Superstition and homeless children in the Congo
Scott Baldauf:
Three months ago, Kisungu Gloire considered himself fortunate. A 13-year-old refugee, he had a house to sleep in, food to eat, and a stepmother who took care of him as one of her own.
Then one day, Kisungu's fragile world fell apart.
His stepmother delivered a baby that was stillborn. She blamed Kisungu, calling him a witch. She had a dream that Kisungu was trying to kill her, and then tried to burn him with a flaming plastic bag. She took him to a priest to perform an exorcism, but when that appeared to have failed, she finally stopped feeding him and told him to get out.
"When I would ask for food, she refused," he says. "Another time I asked for food, she took a kitchen knife and cut me in the eye. When I talked with my brother, he said, 'Just drop it.' So then I moved out onto the streets."
Stories like Kisungu's are by no means rare, and are one of the most difficult challenges faced by aid workers and the new Congolese government as they collectively begin the process of reconstructing a nation destroyed by 30 years of dictatorship and a decade of civil war. Peace has brought its own challenges, as refugee families flow into the capital, Kinshasa, and find they cannot feed themselves. Out of survival, many are using witchcraft as an excuse to expel their most vulnerable members: children.
"Witchcraft has been there for a while, but it was never used against children in the past. Families that have old people used to accuse that old person of being a witch, when they were no longer productive," says Javier Aguilar, a child protection officer for the United Nations Children's Fund (UNICEF) in Kinshasa. He says that 70 percent of the 20,000 street children in Kinshasa have been accused of being witches.
"But the perception of children started to change very quickly in the 1990s, when you had child soldiers starting to appear with weapons," says Mr.
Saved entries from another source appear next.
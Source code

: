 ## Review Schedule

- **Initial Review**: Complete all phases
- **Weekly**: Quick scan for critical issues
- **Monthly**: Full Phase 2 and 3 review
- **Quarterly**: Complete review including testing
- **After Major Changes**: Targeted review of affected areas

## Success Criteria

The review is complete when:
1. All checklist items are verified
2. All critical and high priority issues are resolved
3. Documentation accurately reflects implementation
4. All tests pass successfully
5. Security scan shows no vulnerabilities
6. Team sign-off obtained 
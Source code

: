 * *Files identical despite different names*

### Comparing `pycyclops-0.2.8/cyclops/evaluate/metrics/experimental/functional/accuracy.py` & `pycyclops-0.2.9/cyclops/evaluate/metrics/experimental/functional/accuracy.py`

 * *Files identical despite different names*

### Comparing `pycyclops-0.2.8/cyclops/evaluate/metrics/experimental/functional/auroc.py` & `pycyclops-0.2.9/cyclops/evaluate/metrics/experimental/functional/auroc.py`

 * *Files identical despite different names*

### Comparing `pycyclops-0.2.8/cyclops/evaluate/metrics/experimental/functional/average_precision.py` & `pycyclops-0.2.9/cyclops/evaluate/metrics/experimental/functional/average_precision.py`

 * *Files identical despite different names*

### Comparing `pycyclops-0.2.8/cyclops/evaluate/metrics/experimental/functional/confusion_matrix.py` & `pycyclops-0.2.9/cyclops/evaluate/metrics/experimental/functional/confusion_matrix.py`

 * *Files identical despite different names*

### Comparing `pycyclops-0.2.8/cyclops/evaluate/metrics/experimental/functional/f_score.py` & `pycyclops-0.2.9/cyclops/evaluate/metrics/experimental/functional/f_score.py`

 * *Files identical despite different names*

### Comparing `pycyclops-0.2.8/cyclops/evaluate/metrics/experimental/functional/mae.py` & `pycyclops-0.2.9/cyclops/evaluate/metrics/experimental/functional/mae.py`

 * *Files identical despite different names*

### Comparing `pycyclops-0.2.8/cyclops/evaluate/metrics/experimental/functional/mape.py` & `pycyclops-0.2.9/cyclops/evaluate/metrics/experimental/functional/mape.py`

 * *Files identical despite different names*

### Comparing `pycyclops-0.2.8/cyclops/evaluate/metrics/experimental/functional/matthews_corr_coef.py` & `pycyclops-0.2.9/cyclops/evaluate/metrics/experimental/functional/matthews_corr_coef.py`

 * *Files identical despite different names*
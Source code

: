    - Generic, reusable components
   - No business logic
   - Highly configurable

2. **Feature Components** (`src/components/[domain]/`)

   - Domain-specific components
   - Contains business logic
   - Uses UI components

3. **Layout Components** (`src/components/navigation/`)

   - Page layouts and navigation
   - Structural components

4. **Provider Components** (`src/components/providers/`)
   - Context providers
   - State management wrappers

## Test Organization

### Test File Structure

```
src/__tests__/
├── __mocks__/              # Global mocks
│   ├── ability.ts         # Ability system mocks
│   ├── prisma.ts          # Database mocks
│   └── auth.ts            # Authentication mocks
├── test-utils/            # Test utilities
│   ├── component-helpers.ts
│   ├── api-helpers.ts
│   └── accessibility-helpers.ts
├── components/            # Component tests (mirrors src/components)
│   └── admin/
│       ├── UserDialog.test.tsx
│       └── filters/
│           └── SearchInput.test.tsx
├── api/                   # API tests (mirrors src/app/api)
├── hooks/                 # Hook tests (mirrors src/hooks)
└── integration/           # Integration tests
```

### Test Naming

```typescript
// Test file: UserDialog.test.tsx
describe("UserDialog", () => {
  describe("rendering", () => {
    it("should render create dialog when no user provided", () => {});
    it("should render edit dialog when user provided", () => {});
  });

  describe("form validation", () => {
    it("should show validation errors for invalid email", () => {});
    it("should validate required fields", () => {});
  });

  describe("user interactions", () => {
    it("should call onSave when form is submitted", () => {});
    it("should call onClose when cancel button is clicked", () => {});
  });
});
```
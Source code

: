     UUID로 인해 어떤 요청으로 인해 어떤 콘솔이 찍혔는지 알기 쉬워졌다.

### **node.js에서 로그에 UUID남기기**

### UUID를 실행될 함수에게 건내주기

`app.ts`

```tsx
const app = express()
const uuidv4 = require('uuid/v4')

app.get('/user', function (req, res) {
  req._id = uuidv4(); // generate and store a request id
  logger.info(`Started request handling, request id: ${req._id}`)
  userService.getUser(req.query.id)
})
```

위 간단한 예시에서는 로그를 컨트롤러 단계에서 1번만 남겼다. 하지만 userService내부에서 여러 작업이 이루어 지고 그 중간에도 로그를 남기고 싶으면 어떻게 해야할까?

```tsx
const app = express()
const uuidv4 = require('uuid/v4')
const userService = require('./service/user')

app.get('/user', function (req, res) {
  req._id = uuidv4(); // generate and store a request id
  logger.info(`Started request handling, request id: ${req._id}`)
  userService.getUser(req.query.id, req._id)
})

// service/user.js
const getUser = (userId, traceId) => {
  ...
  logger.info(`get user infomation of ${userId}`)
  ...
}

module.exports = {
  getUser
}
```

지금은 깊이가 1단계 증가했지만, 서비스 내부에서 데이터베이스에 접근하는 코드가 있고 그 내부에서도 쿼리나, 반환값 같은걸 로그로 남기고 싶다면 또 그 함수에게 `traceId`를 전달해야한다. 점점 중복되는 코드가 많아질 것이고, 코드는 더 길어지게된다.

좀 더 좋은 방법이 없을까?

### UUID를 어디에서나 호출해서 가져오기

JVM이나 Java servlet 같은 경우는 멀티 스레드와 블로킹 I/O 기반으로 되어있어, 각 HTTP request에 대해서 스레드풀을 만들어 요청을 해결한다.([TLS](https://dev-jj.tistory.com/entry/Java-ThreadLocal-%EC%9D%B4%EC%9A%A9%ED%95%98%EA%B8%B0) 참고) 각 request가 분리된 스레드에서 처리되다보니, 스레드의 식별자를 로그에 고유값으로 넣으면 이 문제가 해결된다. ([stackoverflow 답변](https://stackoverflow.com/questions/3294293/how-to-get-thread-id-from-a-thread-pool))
Aguilar. "So the general perception was that children were a threat. Congolese society is using children as a scapegoat."
Only desperation could force families to cast children into the streets, and, as a nation, Congo is one of the most desperate places in the world. With 80 percent of the population earning less than $1 a day, Congo has one of the poorest populations on the continent. It also has one of the youngest. The average life expectancy is 41. Even though 1 out of 5 children dies before reaching the age of five, nearly half of Congo's population is under the age of 14.
In every marketplace, children are busy, sweeping up stalls, carrying water and soda for sale, shining shoes. They are also prime recruits for gangs engaged in theft, and during the recent election campaign that ended Oct. 29, street gangs were used by political parties to cause civil unrest, pelting cars with stones and burning tires.
The government responded to the violence by rounding up street children in the hundreds. The move provoked an outcry from child advocacy groups - among those arrested were 87 young women with babies of their own - but the government appears ready to go ahead with its plans to round up street kids and send them to government farms, in blue prison overalls, hundreds of miles away.